▶ Task brief: Which lines of the listing hold the string "close"? Copy those lines.
• • • • • • •
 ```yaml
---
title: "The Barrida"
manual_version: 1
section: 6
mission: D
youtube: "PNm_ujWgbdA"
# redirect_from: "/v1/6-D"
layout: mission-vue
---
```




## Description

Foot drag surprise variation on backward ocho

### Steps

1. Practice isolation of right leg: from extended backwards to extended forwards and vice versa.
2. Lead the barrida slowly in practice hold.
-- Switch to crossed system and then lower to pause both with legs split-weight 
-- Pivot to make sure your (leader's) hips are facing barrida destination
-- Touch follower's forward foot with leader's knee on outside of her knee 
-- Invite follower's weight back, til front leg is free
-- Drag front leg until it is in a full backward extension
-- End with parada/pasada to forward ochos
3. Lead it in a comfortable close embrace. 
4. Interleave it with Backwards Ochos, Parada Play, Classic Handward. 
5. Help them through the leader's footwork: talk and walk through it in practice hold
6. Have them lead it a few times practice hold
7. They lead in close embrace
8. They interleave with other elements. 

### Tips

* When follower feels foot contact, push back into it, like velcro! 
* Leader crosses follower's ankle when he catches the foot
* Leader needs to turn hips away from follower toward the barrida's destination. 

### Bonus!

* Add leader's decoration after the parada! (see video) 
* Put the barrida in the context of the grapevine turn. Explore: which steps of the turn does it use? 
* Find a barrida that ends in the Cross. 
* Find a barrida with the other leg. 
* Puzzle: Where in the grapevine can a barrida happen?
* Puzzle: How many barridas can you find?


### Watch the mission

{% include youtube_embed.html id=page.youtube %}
• • • • • • •
▶ Output below:
3. Lead it in a comfortable close embrace. 
7. They lead in close embrace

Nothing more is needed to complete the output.